• **Collected data**
= Beginning of Section =
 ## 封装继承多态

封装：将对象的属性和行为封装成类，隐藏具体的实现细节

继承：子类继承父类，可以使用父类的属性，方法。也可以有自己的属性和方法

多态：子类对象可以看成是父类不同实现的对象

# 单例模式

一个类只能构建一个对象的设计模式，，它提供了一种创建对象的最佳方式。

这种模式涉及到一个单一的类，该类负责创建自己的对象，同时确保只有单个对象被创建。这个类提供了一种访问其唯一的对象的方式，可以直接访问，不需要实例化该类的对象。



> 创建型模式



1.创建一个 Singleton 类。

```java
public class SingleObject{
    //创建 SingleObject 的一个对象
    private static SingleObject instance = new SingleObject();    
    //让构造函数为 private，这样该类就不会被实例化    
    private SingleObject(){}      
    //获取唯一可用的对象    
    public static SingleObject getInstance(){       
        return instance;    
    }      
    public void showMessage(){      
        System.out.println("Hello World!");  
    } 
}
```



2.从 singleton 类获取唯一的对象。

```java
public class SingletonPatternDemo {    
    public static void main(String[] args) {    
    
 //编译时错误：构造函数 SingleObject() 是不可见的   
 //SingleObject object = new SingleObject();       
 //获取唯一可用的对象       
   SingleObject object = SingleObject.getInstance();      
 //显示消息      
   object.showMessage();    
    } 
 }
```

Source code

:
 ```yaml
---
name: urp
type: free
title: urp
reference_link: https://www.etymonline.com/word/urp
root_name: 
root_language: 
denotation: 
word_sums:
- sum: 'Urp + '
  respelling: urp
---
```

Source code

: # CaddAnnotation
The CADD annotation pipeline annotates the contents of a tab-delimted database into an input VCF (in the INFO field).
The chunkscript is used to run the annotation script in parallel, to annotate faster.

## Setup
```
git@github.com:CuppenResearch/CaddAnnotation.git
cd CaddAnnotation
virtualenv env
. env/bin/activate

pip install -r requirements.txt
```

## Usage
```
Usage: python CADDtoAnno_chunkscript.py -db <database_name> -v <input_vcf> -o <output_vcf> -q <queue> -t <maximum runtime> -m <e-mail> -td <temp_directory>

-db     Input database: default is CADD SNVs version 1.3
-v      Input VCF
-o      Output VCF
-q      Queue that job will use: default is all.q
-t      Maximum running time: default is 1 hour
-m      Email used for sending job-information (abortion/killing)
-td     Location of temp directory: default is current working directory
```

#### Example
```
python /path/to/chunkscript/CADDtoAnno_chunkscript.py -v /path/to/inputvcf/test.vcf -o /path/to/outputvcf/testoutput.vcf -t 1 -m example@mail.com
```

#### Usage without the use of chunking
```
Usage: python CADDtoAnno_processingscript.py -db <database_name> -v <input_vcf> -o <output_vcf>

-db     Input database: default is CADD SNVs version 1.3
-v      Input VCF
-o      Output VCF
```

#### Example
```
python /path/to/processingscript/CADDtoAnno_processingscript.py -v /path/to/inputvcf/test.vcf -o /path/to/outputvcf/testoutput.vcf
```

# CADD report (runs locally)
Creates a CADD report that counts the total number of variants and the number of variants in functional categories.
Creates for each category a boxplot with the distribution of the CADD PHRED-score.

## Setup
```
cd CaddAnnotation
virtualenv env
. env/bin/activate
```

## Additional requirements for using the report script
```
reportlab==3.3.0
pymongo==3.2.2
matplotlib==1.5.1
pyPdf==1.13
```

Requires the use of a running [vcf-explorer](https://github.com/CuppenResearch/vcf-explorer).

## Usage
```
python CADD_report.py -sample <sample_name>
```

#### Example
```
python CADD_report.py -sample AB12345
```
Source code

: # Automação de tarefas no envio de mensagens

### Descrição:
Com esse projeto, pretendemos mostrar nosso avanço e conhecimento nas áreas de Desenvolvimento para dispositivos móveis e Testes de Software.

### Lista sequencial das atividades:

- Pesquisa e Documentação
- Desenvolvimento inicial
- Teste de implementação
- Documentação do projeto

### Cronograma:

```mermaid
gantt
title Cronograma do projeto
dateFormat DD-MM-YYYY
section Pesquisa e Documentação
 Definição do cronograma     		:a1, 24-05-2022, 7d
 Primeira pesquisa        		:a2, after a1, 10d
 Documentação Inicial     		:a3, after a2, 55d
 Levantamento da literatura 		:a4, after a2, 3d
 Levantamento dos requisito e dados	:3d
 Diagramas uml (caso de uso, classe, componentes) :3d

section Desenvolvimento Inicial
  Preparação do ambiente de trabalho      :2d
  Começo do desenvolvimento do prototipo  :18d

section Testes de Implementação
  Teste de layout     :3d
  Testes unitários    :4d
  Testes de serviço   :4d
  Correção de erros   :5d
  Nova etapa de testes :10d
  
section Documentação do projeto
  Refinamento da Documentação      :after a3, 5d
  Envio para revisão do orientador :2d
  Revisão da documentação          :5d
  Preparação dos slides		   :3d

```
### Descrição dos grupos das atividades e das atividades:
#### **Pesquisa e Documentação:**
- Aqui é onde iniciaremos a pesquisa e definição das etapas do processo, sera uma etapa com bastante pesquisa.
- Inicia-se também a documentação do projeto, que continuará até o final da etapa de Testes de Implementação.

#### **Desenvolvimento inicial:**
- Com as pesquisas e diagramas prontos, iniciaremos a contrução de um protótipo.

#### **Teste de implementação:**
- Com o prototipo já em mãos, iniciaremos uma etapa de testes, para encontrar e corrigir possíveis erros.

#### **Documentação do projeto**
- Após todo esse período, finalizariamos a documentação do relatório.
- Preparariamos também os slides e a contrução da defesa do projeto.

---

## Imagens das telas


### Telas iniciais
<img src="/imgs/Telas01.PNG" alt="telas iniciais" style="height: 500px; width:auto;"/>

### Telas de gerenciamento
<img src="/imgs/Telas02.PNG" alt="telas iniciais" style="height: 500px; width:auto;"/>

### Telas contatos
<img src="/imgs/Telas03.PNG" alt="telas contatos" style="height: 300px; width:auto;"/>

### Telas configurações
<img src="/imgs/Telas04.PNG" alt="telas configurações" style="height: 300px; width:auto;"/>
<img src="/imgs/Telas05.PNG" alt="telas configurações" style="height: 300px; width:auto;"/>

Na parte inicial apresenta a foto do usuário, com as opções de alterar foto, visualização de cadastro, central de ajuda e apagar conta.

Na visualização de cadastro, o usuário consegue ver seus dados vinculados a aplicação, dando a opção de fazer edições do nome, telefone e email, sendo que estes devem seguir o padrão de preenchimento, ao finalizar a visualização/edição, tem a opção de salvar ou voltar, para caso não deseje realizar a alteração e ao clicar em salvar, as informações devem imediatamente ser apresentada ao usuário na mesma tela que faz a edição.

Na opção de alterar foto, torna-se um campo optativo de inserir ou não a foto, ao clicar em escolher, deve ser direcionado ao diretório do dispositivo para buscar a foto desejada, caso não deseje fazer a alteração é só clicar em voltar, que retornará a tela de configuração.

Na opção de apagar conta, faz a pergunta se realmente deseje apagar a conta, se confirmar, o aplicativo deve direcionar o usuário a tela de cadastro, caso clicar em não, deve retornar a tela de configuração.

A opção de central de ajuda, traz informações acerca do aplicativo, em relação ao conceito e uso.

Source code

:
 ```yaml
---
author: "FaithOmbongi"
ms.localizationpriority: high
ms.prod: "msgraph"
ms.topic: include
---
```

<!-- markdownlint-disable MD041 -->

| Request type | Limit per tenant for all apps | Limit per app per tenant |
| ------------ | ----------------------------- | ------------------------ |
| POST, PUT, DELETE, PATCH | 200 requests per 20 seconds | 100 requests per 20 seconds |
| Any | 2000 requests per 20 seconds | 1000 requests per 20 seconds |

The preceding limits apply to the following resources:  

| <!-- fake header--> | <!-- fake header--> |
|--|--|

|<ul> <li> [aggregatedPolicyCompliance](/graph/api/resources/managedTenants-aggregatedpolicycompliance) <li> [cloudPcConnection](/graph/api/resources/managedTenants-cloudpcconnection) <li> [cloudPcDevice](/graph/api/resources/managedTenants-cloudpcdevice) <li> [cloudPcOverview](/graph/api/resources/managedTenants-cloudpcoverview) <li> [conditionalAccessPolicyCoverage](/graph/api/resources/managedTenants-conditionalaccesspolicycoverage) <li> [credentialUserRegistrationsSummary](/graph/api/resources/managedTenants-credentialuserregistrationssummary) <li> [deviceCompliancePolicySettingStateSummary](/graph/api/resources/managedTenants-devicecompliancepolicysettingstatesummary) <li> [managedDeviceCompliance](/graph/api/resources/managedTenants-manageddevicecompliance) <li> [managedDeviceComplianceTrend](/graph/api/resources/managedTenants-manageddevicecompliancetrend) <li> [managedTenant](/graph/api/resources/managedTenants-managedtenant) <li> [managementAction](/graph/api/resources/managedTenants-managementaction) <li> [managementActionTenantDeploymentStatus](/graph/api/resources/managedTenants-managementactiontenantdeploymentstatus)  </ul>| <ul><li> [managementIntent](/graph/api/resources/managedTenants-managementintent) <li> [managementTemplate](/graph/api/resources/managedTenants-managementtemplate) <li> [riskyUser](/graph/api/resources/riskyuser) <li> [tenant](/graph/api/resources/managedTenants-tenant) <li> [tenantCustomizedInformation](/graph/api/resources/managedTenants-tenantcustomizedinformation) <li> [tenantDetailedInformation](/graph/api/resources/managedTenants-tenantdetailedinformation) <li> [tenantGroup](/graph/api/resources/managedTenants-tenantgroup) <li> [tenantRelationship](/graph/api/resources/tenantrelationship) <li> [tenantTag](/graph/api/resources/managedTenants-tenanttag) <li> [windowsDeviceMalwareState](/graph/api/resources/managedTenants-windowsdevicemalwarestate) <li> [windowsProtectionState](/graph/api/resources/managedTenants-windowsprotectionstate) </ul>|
= End of Section =
• **Task to complete**
The answer must hold only the lines from the first line of the data through the line bearing "1.创建一个 Singleton 类。", returned exactly.

• **Output below**
 ## 封装继承多态

封装：将对象的属性和行为封装成类，隐藏具体的实现细节

继承：子类继承父类，可以使用父类的属性，方法。也可以有自己的属性和方法

多态：子类对象可以看成是父类不同实现的对象

# 单例模式

一个类只能构建一个对象的设计模式，，它提供了一种创建对象的最佳方式。

这种模式涉及到一个单一的类，该类负责创建自己的对象，同时确保只有单个对象被创建。这个类提供了一种访问其唯一的对象的方式，可以直接访问，不需要实例化该类的对象。



> 创建型模式



1.创建一个 Singleton 类。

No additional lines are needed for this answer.